REQUIRED ACTION:
Your output should be the exact lines from the start of the data through the line containing "- **适用**: 开发/测试环境或小型应用", with no pictures.

■ ■ ■ ■

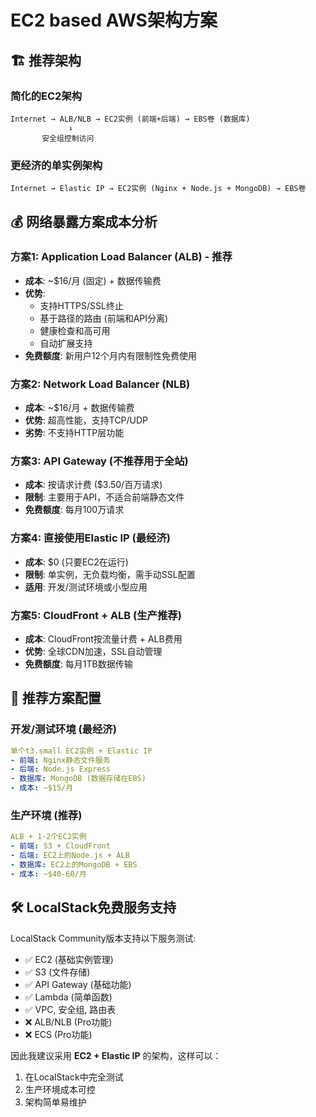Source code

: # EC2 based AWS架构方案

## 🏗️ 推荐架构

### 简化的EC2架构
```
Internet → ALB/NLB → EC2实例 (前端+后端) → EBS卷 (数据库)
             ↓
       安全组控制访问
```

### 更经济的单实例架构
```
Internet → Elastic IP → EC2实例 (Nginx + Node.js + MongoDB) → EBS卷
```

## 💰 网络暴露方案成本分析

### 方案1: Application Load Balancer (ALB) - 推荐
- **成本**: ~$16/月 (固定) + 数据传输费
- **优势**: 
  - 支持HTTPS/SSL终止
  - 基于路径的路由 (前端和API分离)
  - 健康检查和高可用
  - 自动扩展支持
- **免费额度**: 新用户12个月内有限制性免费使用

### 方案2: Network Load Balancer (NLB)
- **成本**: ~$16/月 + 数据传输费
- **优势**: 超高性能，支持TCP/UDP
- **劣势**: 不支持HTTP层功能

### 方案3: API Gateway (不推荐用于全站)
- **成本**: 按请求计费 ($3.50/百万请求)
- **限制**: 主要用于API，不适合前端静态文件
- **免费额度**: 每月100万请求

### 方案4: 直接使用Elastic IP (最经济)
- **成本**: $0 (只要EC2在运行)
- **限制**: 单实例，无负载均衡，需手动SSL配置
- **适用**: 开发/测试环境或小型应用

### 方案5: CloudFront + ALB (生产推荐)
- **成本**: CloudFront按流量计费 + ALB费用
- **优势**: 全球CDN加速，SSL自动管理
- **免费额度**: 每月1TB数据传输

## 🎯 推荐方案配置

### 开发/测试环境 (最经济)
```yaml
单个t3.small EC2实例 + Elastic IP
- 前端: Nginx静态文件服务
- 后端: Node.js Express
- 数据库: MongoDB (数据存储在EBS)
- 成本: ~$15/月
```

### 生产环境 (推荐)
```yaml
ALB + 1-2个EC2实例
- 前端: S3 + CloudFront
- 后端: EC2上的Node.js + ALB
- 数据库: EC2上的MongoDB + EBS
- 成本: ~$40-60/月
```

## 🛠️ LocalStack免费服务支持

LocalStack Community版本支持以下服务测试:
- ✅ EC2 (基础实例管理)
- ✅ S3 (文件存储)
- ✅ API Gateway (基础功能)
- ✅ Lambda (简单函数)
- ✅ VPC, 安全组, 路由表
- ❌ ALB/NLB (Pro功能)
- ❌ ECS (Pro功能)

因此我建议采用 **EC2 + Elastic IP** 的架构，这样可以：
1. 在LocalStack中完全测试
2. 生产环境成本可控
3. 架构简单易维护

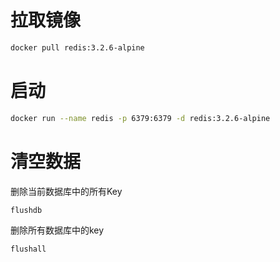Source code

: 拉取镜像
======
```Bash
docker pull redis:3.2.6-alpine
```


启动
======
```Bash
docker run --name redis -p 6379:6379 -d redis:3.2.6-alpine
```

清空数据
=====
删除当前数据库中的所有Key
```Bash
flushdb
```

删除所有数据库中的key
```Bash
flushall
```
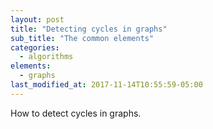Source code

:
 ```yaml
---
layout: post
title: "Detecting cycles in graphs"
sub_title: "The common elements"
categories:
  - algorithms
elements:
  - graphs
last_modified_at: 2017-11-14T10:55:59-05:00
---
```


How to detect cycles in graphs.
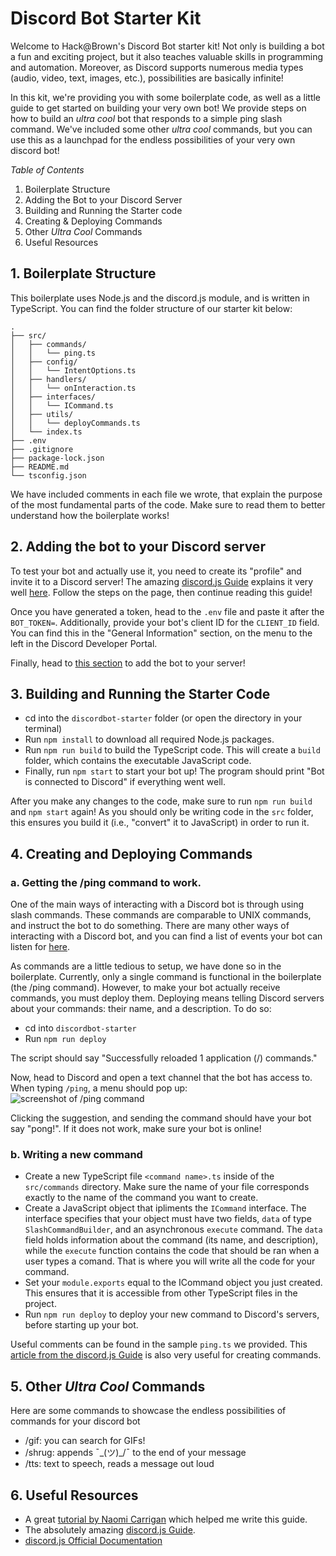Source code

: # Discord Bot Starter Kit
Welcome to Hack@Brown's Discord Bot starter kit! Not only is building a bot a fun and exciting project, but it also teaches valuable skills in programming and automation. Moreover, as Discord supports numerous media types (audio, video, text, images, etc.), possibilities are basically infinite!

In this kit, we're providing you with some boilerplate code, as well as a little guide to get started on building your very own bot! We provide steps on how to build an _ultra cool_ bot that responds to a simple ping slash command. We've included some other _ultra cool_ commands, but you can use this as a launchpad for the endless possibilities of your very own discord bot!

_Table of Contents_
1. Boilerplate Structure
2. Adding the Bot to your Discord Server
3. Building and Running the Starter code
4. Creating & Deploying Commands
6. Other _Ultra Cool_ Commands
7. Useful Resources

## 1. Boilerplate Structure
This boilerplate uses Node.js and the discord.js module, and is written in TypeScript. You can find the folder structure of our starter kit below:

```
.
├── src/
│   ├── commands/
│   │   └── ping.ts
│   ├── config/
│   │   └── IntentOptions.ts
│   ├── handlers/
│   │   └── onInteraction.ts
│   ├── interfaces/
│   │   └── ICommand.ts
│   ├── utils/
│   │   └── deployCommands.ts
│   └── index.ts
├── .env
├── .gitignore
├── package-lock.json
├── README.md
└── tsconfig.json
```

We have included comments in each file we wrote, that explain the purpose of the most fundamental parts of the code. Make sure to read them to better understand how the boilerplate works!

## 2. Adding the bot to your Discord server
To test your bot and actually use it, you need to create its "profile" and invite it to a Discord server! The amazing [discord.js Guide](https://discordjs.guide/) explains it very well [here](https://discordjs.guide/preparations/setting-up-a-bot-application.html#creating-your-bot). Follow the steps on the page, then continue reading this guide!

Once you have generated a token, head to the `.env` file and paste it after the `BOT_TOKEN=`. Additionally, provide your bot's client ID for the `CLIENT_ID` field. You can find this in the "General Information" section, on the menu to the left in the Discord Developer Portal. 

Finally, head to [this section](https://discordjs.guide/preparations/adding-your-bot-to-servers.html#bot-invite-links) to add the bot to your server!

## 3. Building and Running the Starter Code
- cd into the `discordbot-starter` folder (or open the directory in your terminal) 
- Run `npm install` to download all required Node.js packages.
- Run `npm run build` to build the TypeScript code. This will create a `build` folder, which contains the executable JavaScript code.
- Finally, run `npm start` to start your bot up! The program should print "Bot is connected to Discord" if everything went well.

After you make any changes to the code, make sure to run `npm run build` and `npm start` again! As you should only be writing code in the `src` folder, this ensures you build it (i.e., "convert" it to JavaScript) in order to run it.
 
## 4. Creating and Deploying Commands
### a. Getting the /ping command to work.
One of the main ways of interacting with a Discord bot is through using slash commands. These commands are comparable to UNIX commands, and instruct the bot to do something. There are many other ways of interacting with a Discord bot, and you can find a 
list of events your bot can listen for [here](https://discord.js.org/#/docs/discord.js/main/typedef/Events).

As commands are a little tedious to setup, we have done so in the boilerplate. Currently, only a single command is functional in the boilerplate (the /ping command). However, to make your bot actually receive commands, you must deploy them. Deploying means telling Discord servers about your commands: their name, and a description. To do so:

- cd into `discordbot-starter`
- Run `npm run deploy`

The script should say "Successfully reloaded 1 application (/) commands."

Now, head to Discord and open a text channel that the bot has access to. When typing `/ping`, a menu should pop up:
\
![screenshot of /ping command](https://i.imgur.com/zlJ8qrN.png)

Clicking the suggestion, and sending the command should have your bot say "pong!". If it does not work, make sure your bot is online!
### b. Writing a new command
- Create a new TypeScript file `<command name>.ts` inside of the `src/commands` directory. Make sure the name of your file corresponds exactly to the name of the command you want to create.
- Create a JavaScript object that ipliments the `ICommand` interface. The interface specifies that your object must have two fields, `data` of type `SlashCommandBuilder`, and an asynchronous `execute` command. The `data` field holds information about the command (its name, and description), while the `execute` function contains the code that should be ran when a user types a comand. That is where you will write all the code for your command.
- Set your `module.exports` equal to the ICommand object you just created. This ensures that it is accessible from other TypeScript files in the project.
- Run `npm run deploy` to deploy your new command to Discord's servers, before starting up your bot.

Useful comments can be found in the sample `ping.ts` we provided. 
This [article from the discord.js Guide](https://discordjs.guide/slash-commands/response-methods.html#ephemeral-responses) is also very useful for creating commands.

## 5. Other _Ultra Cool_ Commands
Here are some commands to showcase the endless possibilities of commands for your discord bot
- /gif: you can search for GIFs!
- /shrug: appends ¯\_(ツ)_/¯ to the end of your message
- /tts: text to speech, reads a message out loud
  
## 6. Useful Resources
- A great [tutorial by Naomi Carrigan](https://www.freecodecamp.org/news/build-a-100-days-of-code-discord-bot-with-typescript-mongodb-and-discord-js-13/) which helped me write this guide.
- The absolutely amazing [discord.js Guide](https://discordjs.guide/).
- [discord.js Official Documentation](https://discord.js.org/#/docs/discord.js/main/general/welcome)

■ ■ ■ ■

RESULT OF THIS EXERCISE:
Source code

: # EC2 based AWS架构方案

## 🏗️ 推荐架构

### 简化的EC2架构
```
Internet → ALB/NLB → EC2实例 (前端+后端) → EBS卷 (数据库)
             ↓
       安全组控制访问
```

### 更经济的单实例架构
```
Internet → Elastic IP → EC2实例 (Nginx + Node.js + MongoDB) → EBS卷
```

## 💰 网络暴露方案成本分析

### 方案1: Application Load Balancer (ALB) - 推荐
- **成本**: ~$16/月 (固定) + 数据传输费
- **优势**: 
  - 支持HTTPS/SSL终止
  - 基于路径的路由 (前端和API分离)
  - 健康检查和高可用
  - 自动扩展支持
- **免费额度**: 新用户12个月内有限制性免费使用

### 方案2: Network Load Balancer (NLB)
- **成本**: ~$16/月 + 数据传输费
- **优势**: 超高性能，支持TCP/UDP
- **劣势**: 不支持HTTP层功能

### 方案3: API Gateway (不推荐用于全站)
- **成本**: 按请求计费 ($3.50/百万请求)
- **限制**: 主要用于API，不适合前端静态文件
- **免费额度**: 每月100万请求

### 方案4: 直接使用Elastic IP (最经济)
- **成本**: $0 (只要EC2在运行)
- **限制**: 单实例，无负载均衡，需手动SSL配置
- **适用**: 开发/测试环境或小型应用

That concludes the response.